We will be focusing on the variable drive_end

There are 4 ways in the data that a touchdown can end: Touchdown, Field Goal, Punt, Turnover

Single Proportion

Hypothesis Test

Let’s perform a hypothesis test to answer the question “Do 20% of all drives end in touchdowns?”

\[H_0: \pi = 0.20 \\ H_a: \pi \ne 0.20\]

For a single parameter, test statistics follow the same general pattern:

\[z = \frac{\textrm{statistic} - \textrm{null value}}{\textrm{standard error}}\]

If we are interested in learning about a single proportion, our test statistic is:

\[z = \frac{p - \pi_0}{\sqrt{\frac{\pi(1-\pi)}{n}}}\]

We have \(\pi_0\), but need to calculate our sample proportion:

# Calculating the sample proportion using mean(drives$drive_end = "Touchdown")
td_prop <- mean(drives$drive_end == "Touchdown")

td_prop
## [1] 0.24
# And the sample size
n = nrow(drives)

# and our null value
pi0 = 0.20

We have a sample proportion of \(p = 0.24\) (24%). Our null hypothesis is 0.20 (\(\pi_0 = 0.20\)).

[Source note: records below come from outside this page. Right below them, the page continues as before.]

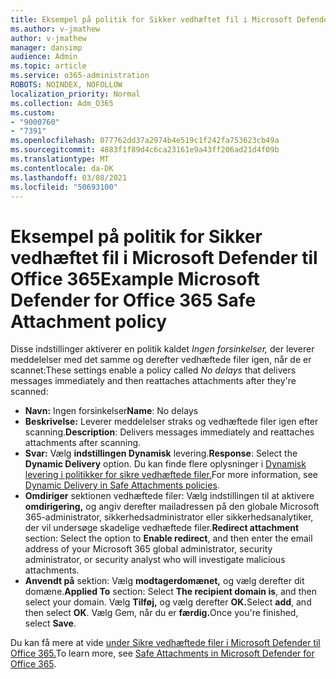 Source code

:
 ```yaml
---
title: Eksempel på politik for Sikker vedhæftet fil i Microsoft Defender til Office 365
ms.author: v-jmathew
author: v-jmathew
manager: dansimp
audience: Admin
ms.topic: article
ms.service: o365-administration
ROBOTS: NOINDEX, NOFOLLOW
localization_priority: Normal
ms.collection: Adm_O365
ms.custom:
- "9000760"
- "7391"
ms.openlocfilehash: 077762dd37a2974b4e519c1f242fa753623cb49a
ms.sourcegitcommit: 4883f1f89d4c6ca23161e9a43ff206ad21d4f09b
ms.translationtype: MT
ms.contentlocale: da-DK
ms.lasthandoff: 03/08/2021
ms.locfileid: "50693100"
---
```

# <a name="example-microsoft-defender-for-office-365-safe-attachment-policy"></a><span data-ttu-id="b998c-102">Eksempel på politik for Sikker vedhæftet fil i Microsoft Defender til Office 365</span><span class="sxs-lookup"><span data-stu-id="b998c-102">Example Microsoft Defender for Office 365 Safe Attachment policy</span></span>

<span data-ttu-id="b998c-103">Disse indstillinger aktiverer en politik kaldet *Ingen forsinkelser,* der leverer meddelelser med det samme og derefter vedhæftede filer igen, når de er scannet:</span><span class="sxs-lookup"><span data-stu-id="b998c-103">These settings enable a policy called *No delays* that delivers messages immediately and then reattaches attachments after they're scanned:</span></span>

- <span data-ttu-id="b998c-104">**Navn:** Ingen forsinkelser</span><span class="sxs-lookup"><span data-stu-id="b998c-104">**Name**: No delays</span></span>
- <span data-ttu-id="b998c-105">**Beskrivelse:** Leverer meddelelser straks og vedhæftede filer igen efter scanning.</span><span class="sxs-lookup"><span data-stu-id="b998c-105">**Description**: Delivers messages immediately and reattaches attachments after scanning.</span></span>
- <span data-ttu-id="b998c-106">**Svar:** Vælg **indstillingen Dynamisk** levering.</span><span class="sxs-lookup"><span data-stu-id="b998c-106">**Response**: Select the **Dynamic Delivery** option.</span></span> <span data-ttu-id="b998c-107">Du kan finde flere oplysninger i [Dynamisk levering i politikker for sikre vedhæftede filer.](https://go.microsoft.com/fwlink/?linkid=2092328)</span><span class="sxs-lookup"><span data-stu-id="b998c-107">For more information, see [Dynamic Delivery in Safe Attachments policies](https://go.microsoft.com/fwlink/?linkid=2092328).</span></span>
- <span data-ttu-id="b998c-108">**Omdiriger** sektionen vedhæftede filer: Vælg indstillingen til at aktivere **omdirigering,** og angiv derefter mailadressen på den globale Microsoft 365-administrator, sikkerhedsadministrator eller sikkerhedsanalytiker, der vil undersøge skadelige vedhæftede filer.</span><span class="sxs-lookup"><span data-stu-id="b998c-108">**Redirect attachment** section: Select the option to **Enable redirect**, and then enter the email address of your Microsoft 365 global administrator, security administrator, or security analyst who will investigate malicious attachments.</span></span>
- <span data-ttu-id="b998c-109">**Anvendt på** sektion: Vælg **modtagerdomænet,** og vælg derefter dit domæne.</span><span class="sxs-lookup"><span data-stu-id="b998c-109">**Applied To** section: Select **The recipient domain is**, and then select your domain.</span></span> <span data-ttu-id="b998c-110">Vælg **Tilføj,** og vælg derefter **OK.**</span><span class="sxs-lookup"><span data-stu-id="b998c-110">Select **add**, and then select **OK**.</span></span> <span data-ttu-id="b998c-111">Vælg Gem, når du er **færdig.**</span><span class="sxs-lookup"><span data-stu-id="b998c-111">Once you're finished, select **Save**.</span></span>

<span data-ttu-id="b998c-112">Du kan få mere at vide [under Sikre vedhæftede filer i Microsoft Defender til Office 365.](https://go.microsoft.com/fwlink/?linkid=2092213)</span><span class="sxs-lookup"><span data-stu-id="b998c-112">To learn more, see [Safe Attachments in Microsoft Defender for Office 365](https://go.microsoft.com/fwlink/?linkid=2092213).</span></span>
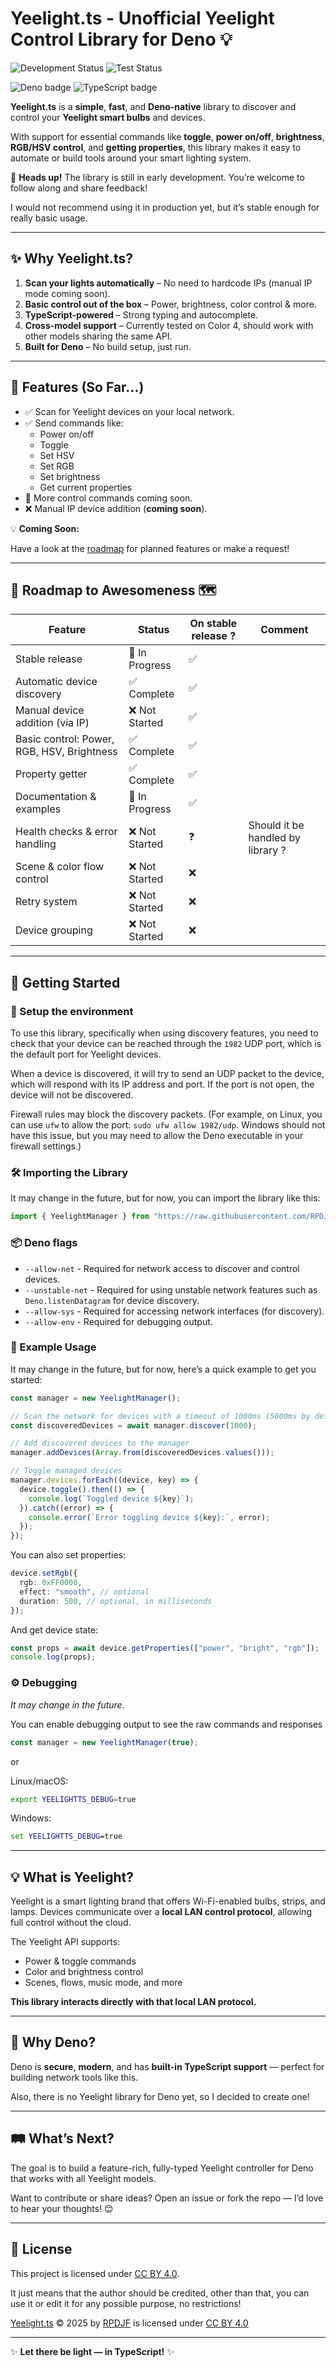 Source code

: <!--<img src="meta/banner.svg" alt="Yeelight.ts Banner" style="border-radius: 15px;">-->

# Yeelight.ts - Unofficial Yeelight Control Library for Deno 💡

![Development Status](https://img.shields.io/badge/Status-In%20Development-orange?style=for-the-badge&logo=github)
![Test Status](https://img.shields.io/badge/Tested-on%20Yeelight%20Color%204-blueviolet?style=for-the-badge&logo=deno)

![Deno badge](https://img.shields.io/badge/Deno-464647?style=for-the-badge&logo=deno&logoColor=white)
![TypeScript badge](https://img.shields.io/badge/TypeScript-3178C6?style=for-the-badge&logo=typescript&logoColor=white)

**Yeelight.ts** is a **simple**, **fast**, and **Deno-native** library to
discover and control your **Yeelight smart bulbs** and devices.

With support for essential commands like **toggle**, **power on/off**,
**brightness**, **RGB/HSV control**, and **getting properties**, this library
makes it easy to automate or build tools around your smart lighting system.

🚧 **Heads up!** The library is still in early development. You’re welcome to
follow along and share feedback!

I would not recommend using it in production yet, but it’s stable enough for
really basic usage.

---

## ✨ Why Yeelight.ts?

1. **Scan your lights automatically** – No need to hardcode IPs (manual IP mode
   coming soon).
2. **Basic control out of the box** – Power, brightness, color control & more.
3. **TypeScript-powered** – Strong typing and autocomplete.
4. **Cross-model support** – Currently tested on Color 4, should work with other
   models sharing the same API.
5. **Built for Deno** – No build setup, just run.

---

## 🌟 Features (So Far...)

- ✅ Scan for Yeelight devices on your local network.
- ✅ Send commands like:
  - Power on/off
  - Toggle
  - Set HSV
  - Set RGB
  - Set brightness
  - Get current properties
- 🔄 More control commands coming soon.
- ❌ Manual IP device addition (**coming soon**).

💡 **Coming Soon:**

Have a look at the [roadmap](#-roadmap-to-awesomeness-) for planned features or make a request!

---

## 🚧 Roadmap to Awesomeness 🗺️

| Feature                                    | Status         | On stable release ? | Comment                           |
| ------------------------------------------ | -------------- | ------------------- | --------------------------------- |
| Stable release                             | 🔄 In Progress | ✅                  |                                   |
| Automatic device discovery                 | ✅ Complete    | ✅                  |                                   |
| Manual device addition (via IP)            | ❌ Not Started | ✅                  |                                   |
| Basic control: Power, RGB, HSV, Brightness | ✅ Complete    | ✅                  |                                   |
| Property getter                            | ✅ Complete    | ✅                  |                                   |
| Documentation & examples                   | 🔄 In Progress | ✅                  |                                   |
| Health checks & error handling             | ❌ Not Started | ❓                  | Should it be handled by library ? |
| Scene & color flow control                 | ❌ Not Started | ❌                  |                                   |
| Retry system                               | ❌ Not Started | ❌                  |                                   |
| Device grouping                            | ❌ Not Started | ❌                  |                                   |

---

## 🚀 Getting Started
### 🚧 Setup the environment
To use this library, specifically when using discovery features, you need to check that your device can be reached through the `1982` UDP port, which is the default port for Yeelight devices.

When a device is discovered, it will try to send an UDP packet to the device, which will respond with its IP address and port. If the port is not open, the device will not be discovered.

Firewall rules may block the discovery packets. (For example, on Linux, you can use `ufw` to allow the port: `sudo ufw allow 1982/udp`. Windows should not have this issue, but you may need to allow the Deno executable in your firewall settings.)

### 🛠️ Importing the Library

It may change in the future, but for now, you can import the library like this:

```ts
import { YeelightManager } from "https://raw.githubusercontent.com/RPDJF/Yeelight.ts/main/mod.ts";
```

### 📦 Deno flags

- `--allow-net` - Required for network access to discover and control devices.
- `--unstable-net` - Required for using unstable network features such as
  `Deno.listenDatagram` for device discovery.
- `--allow-sys` - Required for accessing network interfaces (for discovery).
- `--allow-env` - Required for debugging output.

### 🎯 Example Usage

It may change in the future, but for now, here’s a quick example to get you
started:

```ts
const manager = new YeelightManager();

// Scan the network for devices with a timeout of 1000ms (5000ms by default)
const discoveredDevices = await manager.discover(1000);

// Add discovered devices to the manager
manager.addDevices(Array.from(discoveredDevices.values()));

// Toggle managed devices
manager.devices.forEach((device, key) => {
  device.toggle().then(() => {
    console.log(`Toggled device ${key}`);
  }).catch((error) => {
    console.error(`Error toggling device ${key}:`, error);
  });
});
```

You can also set properties:

```ts
device.setRgb({
  rgb: 0xFF0000,
  effect: "smooth", // optional
  duration: 500, // optional, in milliseconds
});
```

And get device state:

```ts
const props = await device.getProperties(["power", "bright", "rgb"]);
console.log(props);
```

### ⚙️ Debugging

_It may change in the future._

You can enable debugging output to see the raw commands and responses

```ts
const manager = new YeelightManager(true);
```

or

Linux/macOS:

```bash
export YEELIGHTTS_DEBUG=true
```

Windows:

```cmd
set YEELIGHTTS_DEBUG=true
```

---

## 💡 What is Yeelight?

Yeelight is a smart lighting brand that offers Wi-Fi-enabled bulbs, strips, and
lamps. Devices communicate over a **local LAN control protocol**, allowing full
control without the cloud.

The Yeelight API supports:

- Power & toggle commands
- Color and brightness control
- Scenes, flows, music mode, and more

**This library interacts directly with that local LAN protocol.**

---

## 🌌 Why Deno?

Deno is **secure**, **modern**, and has **built-in TypeScript support** —
perfect for building network tools like this.

Also, there is no Yeelight library for Deno yet, so I decided to create one!

---

## 🛤️ What’s Next?

The goal is to build a feature-rich, fully-typed Yeelight controller for Deno
that works with all Yeelight models.

Want to contribute or share ideas? Open an issue or fork the repo — I’d love to
hear your thoughts! 😊

---

## 📜 License

This project is licensed under [CC BY 4.0](https://creativecommons.org/licenses/by/4.0/).

It just means that the author should be credited, other than that, you can use it or edit it for any possible purpose, no restrictions!

<a href="https://github.com/RPDJF/Yeelight.ts">Yeelight.ts</a> © 2025 by <a href="https://github.com/RPDJF">RPDJF</a> is licensed under <a href="https://creativecommons.org/licenses/by/4.0/">CC BY 4.0</a><img src="https://mirrors.creativecommons.org/presskit/icons/cc.svg" alt="" style="max-width: 1em;max-height:1em;margin-left: .2em;"><img src="https://mirrors.creativecommons.org/presskit/icons/by.svg" alt="" style="max-width: 1em;max-height:1em;margin-left: .2em;">

---

✨ **Let there be light — in TypeScript!** ✨ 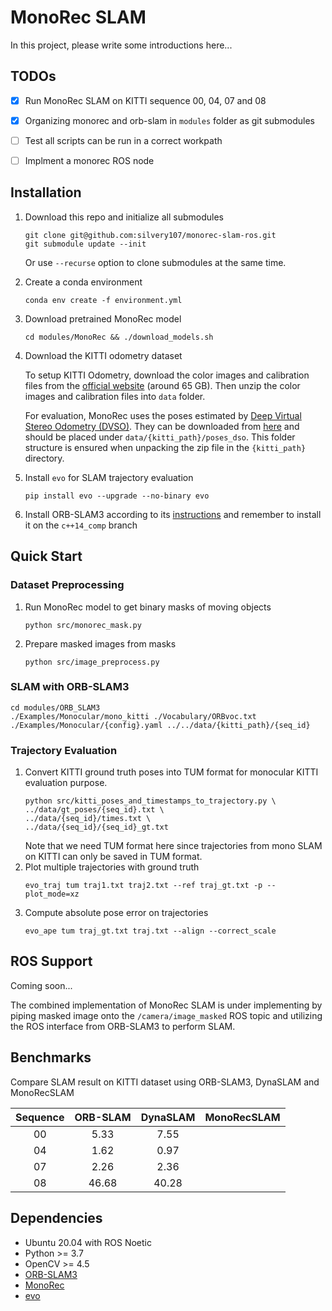 # MonoRec SLAM
In this project, please write some introductions here...


## TODOs
- [x] Run MonoRec SLAM on KITTI sequence 00, 04, 07 and 08
- [x] Organizing monorec and orb-slam in `modules` folder as git submodules
- [ ] Test all scripts can be run in a correct workpath
- [ ] Implment a monorec ROS node



## Installation

1. Download this repo and initialize all submodules

    ```
    git clone git@github.com:silvery107/monorec-slam-ros.git
    git submodule update --init
    ```
    Or use `--recurse` option to clone submodules at the same time.

2. Create a conda environment
   
    `conda env create -f environment.yml`

3. Download pretrained MonoRec model
   
    ```cd modules/MonoRec && ./download_models.sh```

4. Download the KITTI odometry dataset

    To setup KITTI Odometry, download the color images and calibration files from the 
    [official website](http://www.cvlibs.net/datasets/kitti/eval_odometry.php) (around 65 GB). Then unzip the color images and calibration files into `data` folder. 

    For evaluation, MonoRec uses the poses estimated by [Deep Virtual Stereo Odometry (DVSO)](https://vision.in.tum.de/research/vslam/dvso). They can be downloaded from [here](https://vision.in.tum.de/_media/research/monorec/poses_dvso.zip) and should be placed under ``data/{kitti_path}/poses_dso``. This folder structure is ensured when unpacking the zip file in the ``{kitti_path}`` directory.

5. Install `evo` for SLAM trajectory evaluation
   
   `pip install evo --upgrade --no-binary evo`

6. Install ORB-SLAM3 according to its [instructions](https://github.com/UZ-SLAMLab/ORB_SLAM3/tree/c++14_comp) and remember to install it on the `c++14_comp` branch

## Quick Start


### Dataset Preprocessing
1. Run MonoRec model to get binary masks of moving objects
   
   `python src/monorec_mask.py`

2. Prepare masked images from masks
   
   `python src/image_preprocess.py`



### SLAM with ORB-SLAM3
```
cd modules/ORB_SLAM3
./Examples/Monocular/mono_kitti ./Vocabulary/ORBvoc.txt ./Examples/Monocular/{config}.yaml ../../data/{kitti_path}/{seq_id}
```


### Trajectory Evaluation
1. Convert KITTI ground truth poses into TUM format for monocular KITTI evaluation purpose.
   ```
   python src/kitti_poses_and_timestamps_to_trajectory.py \
   ../data/gt_poses/{seq_id}.txt \
   ../data/{seq_id}/times.txt \
   ../data/{seq_id}/{seq_id}_gt.txt
   ```
    Note that we need TUM format here since trajectories from mono SLAM on KITTI can only be saved in TUM format.
2. Plot multiple trajectories with ground truth
    ```
    evo_traj tum traj1.txt traj2.txt --ref traj_gt.txt -p --plot_mode=xz
    ```
3. Compute absolute pose error on trajectories
   ```
   evo_ape tum traj_gt.txt traj.txt --align --correct_scale
   ```


## ROS Support
Coming soon...

The combined implementation of MonoRec SLAM is under implementing by piping masked image onto the `/camera/image_masked` ROS topic and utilizing the ROS interface from ORB-SLAM3 to perform SLAM.

## Benchmarks

Compare SLAM result on KITTI dataset using ORB-SLAM3, DynaSLAM and MonoRecSLAM

| Sequence | ORB-SLAM | DynaSLAM | MonoRecSLAM |
|:--------:|:--------:|:--------:|:-----------:|
|    00    |   5.33   |   7.55   |             |
|    04    |   1.62   |   0.97   |             |
|    07    |   2.26   |   2.36   |             |
|    08    |   46.68  |   40.28  |             |

## Dependencies
- Ubuntu 20.04 with ROS Noetic
- Python >= 3.7
- OpenCV >= 4.5
- [ORB-SLAM3](https://github.com/UZ-SLAMLab/ORB_SLAM3)
- [MonoRec](https://github.com/Brummi/MonoRec)
- [evo](https://github.com/MichaelGrupp/evo) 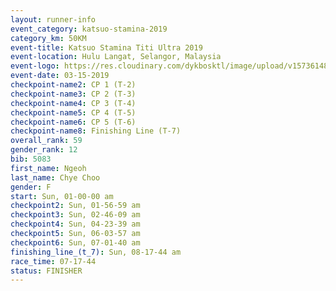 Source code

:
 ```yaml
---
layout: runner-info 
event_category: katsuo-stamina-2019 
category_km: 50KM 
event-title: Katsuo Stamina Titi Ultra 2019 
event-location: Hulu Langat, Selangor, Malaysia 
event-logo: https://res.cloudinary.com/dykbosktl/image/upload/v1573614825/Logo/Logo_p7ft6n.png
event-date: 03-15-2019 
checkpoint-name2: CP 1 (T-2) 
checkpoint-name3: CP 2 (T-3) 
checkpoint-name4: CP 3 (T-4) 
checkpoint-name5: CP 4 (T-5) 
checkpoint-name6: CP 5 (T-6) 
checkpoint-name8: Finishing Line (T-7) 
overall_rank: 59
gender_rank: 12
bib: 5083
first_name: Ngeoh
last_name: Chye Choo
gender: F
start: Sun, 01-00-00 am
checkpoint2: Sun, 01-56-59 am
checkpoint3: Sun, 02-46-09 am
checkpoint4: Sun, 04-23-39 am
checkpoint5: Sun, 06-03-57 am
checkpoint6: Sun, 07-01-40 am
finishing_line_(t_7): Sun, 08-17-44 am
race_time: 07-17-44
status: FINISHER
---
```


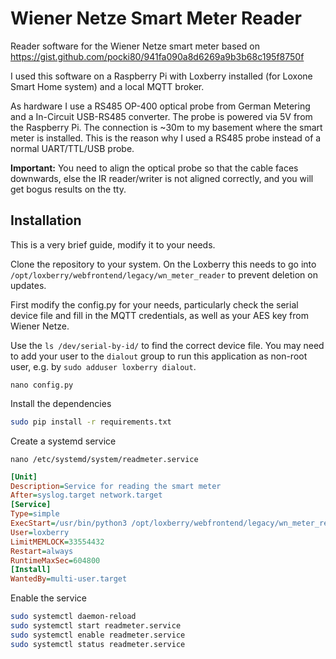 # Wiener Netze Smart Meter Reader

Reader software for the Wiener Netze smart meter based on https://gist.github.com/pocki80/941fa090a8d6269a9b3b68c195f8750f

I used this software on a Raspberry Pi with Loxberry installed (for Loxone Smart Home system) and a local MQTT broker.

As hardware I use a RS485 OP-400 optical probe from German Metering and a In-Circuit USB-RS485 converter. The probe
is powered via 5V from the Raspberry Pi. The connection is ~30m to my basement where the smart meter is installed. This is the reason
why I used a RS485 probe instead of a normal UART/TTL/USB probe.

**Important:** You need to align the optical probe so that the cable faces downwards, else the IR reader/writer is not 
aligned correctly, and you will get bogus results on the tty.

## Installation

This is a very brief guide, modify it to your needs.

Clone the repository to your system. On the Loxberry this needs to go into
`/opt/loxberry/webfrontend/legacy/wn_meter_reader` to prevent deletion on updates.

First modify the config.py for your needs, particularly check the serial device file and fill in the MQTT credentials, 
as well as your AES key from Wiener Netze.

Use the `ls /dev/serial-by-id/` to find the correct device file. You may need to add your user to the `dialout` group to run this application as non-root user, e.g. by `sudo adduser loxberry dialout`.

`nano config.py`

Install the dependencies

```bash
sudo pip install -r requirements.txt
```

Create a systemd service

`nano /etc/systemd/system/readmeter.service`

```ini
[Unit]
Description=Service for reading the smart meter
After=syslog.target network.target
[Service]
Type=simple
ExecStart=/usr/bin/python3 /opt/loxberry/webfrontend/legacy/wn_meter_reader/readmeter.py
User=loxberry
LimitMEMLOCK=33554432
Restart=always
RuntimeMaxSec=604800
[Install]
WantedBy=multi-user.target
```

Enable the service

```bash
sudo systemctl daemon-reload
sudo systemctl start readmeter.service
sudo systemctl enable readmeter.service
sudo systemctl status readmeter.service
```
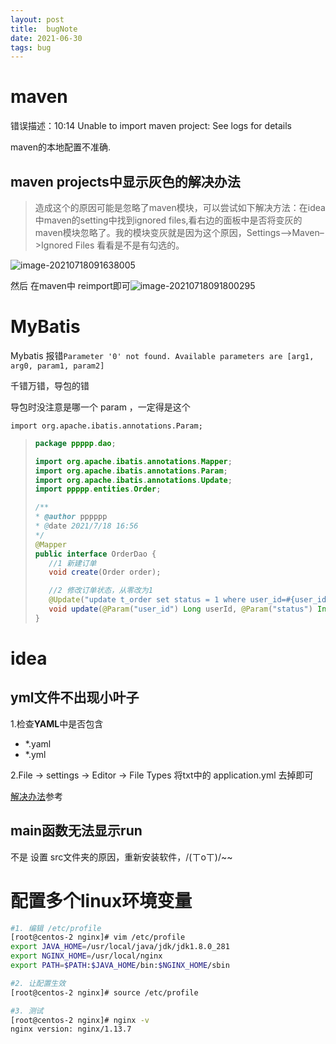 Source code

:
 ```yaml
---
layout: post 
title:  bugNote
date: 2021-06-30
tags: bug
---
```




# maven

错误描述：10:14	Unable to import maven project: See logs for details

maven的本地配置不准确.

## maven projects中显示灰色的解决办法

> 造成这个的原因可能是忽略了maven模块，可以尝试如下解决方法：在idea中maven的setting中找到ignored files,看右边的面板中是否将变灰的maven模块忽略了。我的模块变灰就是因为这个原因，Settings–>Maven–>Ignored Files 看看是不是有勾选的。

![image-20210718091638005](D:\MyJava\Blog\u19900101.github.io\blogimg\bug\image-20210718091638005.png)

然后 在maven中 reimport即可![image-20210718091800295](D:\MyJava\Blog\u19900101.github.io\blogimg\bug\image-20210718091800295.png)

# MyBatis

Mybatis 报错`Parameter '0' not found. Available parameters are [arg1, arg0, param1, param2]`

千错万错，导包的错

导包时没注意是哪一个 param ，一定得是这个

`import org.apache.ibatis.annotations.Param;`

>```java
>package ppppp.dao;
>
>import org.apache.ibatis.annotations.Mapper;
>import org.apache.ibatis.annotations.Param;
>import org.apache.ibatis.annotations.Update;
>import ppppp.entities.Order;
>
>/**
> * @author pppppp
> * @date 2021/7/18 16:56
> */
>@Mapper
>public interface OrderDao {
>    //1 新建订单
>    void create(Order order);
>
>    //2 修改订单状态，从零改为1
>    @Update("update t_order set status = 1 where user_id=#{user_id} and status = #{status};")
>    void update(@Param("user_id") Long userId, @Param("status") Integer status);
>}
>```















# idea

## yml文件不出现小叶子

1.检查**YAML**中是否包含

- *.yaml
- *.yml

2.File -> settings -> Editor -> File Types  将txt中的 application.yml 去掉即可

[解决办法](https://www.codenong.com/cs105599707/)参考

## main函数无法显示run

不是 设置 src文件夹的原因，重新安装软件，/(ㄒoㄒ)/~~

# 配置多个linux环境变量

```bash
#1. 编辑 /etc/profile
[root@centos-2 nginx]# vim /etc/profile
export JAVA_HOME=/usr/local/java/jdk/jdk1.8.0_281
export NGINX_HOME=/usr/local/nginx
export PATH=$PATH:$JAVA_HOME/bin:$NGINX_HOME/sbin

#2. 让配置生效
[root@centos-2 nginx]# source /etc/profile  

#3. 测试
[root@centos-2 nginx]# nginx -v
nginx version: nginx/1.13.7
```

So we have the top of our test statistic fraction, but what about the denominator:

\[SE = \sqrt{\frac{\pi(1-\pi)}{n}}\]

We don’t have \(\pi\) (hence the hypothesis test). So what do we replace it with?

Wald Test and Score Tests

There are two choices:

  1. Replace the unknown parameter with the sample statistic: \(\pi \rightarrow p\)
  • This is our Wald standard error
  1. Replace the unknown parameter with the null hypothesis value: \(\pi \rightarrow \pi_0\)$
  • This is our Score standard error

For larger sample sizes, the two won’t be that different. But for smaller sample sizes, the standard errors can be very different.

When performing a hypothesis test, a Score standard error is typically used and the test is then called a Score Test (unsurprising!)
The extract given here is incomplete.